• **DIRECTIONS FOR THIS TASK**
Lines to return, exactly: from the line with "les **préjugés** de l'auteur." to the line with "son humanité vieillissante." in the entries below, both included.

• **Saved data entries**
..........

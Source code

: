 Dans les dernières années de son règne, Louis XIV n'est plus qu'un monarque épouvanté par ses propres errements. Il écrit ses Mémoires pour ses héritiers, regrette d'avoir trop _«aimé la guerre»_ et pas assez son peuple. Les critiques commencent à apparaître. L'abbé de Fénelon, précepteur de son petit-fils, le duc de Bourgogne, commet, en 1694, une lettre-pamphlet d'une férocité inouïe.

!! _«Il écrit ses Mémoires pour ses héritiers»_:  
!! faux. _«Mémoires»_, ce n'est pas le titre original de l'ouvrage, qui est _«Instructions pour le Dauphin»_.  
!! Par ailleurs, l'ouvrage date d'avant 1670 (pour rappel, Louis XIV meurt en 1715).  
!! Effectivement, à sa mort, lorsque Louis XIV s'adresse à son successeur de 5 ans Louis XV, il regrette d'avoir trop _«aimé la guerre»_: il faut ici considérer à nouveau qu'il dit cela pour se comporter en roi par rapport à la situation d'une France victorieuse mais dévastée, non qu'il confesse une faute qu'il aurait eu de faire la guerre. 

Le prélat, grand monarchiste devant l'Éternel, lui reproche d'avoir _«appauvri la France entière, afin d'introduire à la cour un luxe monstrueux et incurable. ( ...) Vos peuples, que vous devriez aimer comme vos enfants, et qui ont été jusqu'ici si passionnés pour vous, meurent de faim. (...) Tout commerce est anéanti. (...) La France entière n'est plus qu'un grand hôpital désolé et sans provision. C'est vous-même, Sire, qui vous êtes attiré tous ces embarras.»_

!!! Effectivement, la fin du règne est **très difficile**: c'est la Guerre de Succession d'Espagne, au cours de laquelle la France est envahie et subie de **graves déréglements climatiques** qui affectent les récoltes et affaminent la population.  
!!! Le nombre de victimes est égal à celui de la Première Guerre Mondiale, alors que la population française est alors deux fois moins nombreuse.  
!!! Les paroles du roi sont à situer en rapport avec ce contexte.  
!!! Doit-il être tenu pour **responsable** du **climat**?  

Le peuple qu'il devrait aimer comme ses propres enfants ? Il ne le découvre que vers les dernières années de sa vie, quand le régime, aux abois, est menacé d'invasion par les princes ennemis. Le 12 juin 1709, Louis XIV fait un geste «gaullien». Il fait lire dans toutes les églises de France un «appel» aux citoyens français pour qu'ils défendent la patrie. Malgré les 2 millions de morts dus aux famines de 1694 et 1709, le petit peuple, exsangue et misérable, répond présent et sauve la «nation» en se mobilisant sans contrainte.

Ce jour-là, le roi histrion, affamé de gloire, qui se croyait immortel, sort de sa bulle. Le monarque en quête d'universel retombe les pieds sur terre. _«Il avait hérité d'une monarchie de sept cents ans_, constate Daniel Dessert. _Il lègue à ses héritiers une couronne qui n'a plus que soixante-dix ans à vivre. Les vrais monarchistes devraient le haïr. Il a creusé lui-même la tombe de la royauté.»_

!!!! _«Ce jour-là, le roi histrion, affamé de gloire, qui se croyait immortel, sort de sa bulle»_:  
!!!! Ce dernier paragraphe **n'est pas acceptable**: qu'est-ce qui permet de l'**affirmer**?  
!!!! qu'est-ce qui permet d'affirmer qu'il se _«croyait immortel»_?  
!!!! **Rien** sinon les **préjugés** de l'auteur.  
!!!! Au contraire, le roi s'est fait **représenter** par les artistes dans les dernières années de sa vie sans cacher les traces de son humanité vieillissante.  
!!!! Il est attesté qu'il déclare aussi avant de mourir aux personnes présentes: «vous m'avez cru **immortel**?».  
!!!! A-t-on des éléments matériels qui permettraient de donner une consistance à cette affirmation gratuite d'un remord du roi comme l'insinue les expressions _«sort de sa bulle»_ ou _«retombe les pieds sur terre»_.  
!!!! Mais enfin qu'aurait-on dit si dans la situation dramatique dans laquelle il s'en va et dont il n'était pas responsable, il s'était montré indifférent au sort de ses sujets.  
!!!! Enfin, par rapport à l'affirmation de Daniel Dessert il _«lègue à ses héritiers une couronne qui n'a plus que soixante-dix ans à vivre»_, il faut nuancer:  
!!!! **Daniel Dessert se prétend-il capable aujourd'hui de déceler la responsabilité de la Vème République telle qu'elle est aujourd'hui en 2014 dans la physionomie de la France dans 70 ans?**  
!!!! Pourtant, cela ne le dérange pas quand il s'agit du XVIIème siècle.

..........

• **OUTPUT BELOW**
!!!! **Rien** sinon les **préjugés** de l'auteur.  
!!!! Au contraire, le roi s'est fait **représenter** par les artistes dans les dernières années de sa vie sans cacher les traces de son humanité vieillissante.  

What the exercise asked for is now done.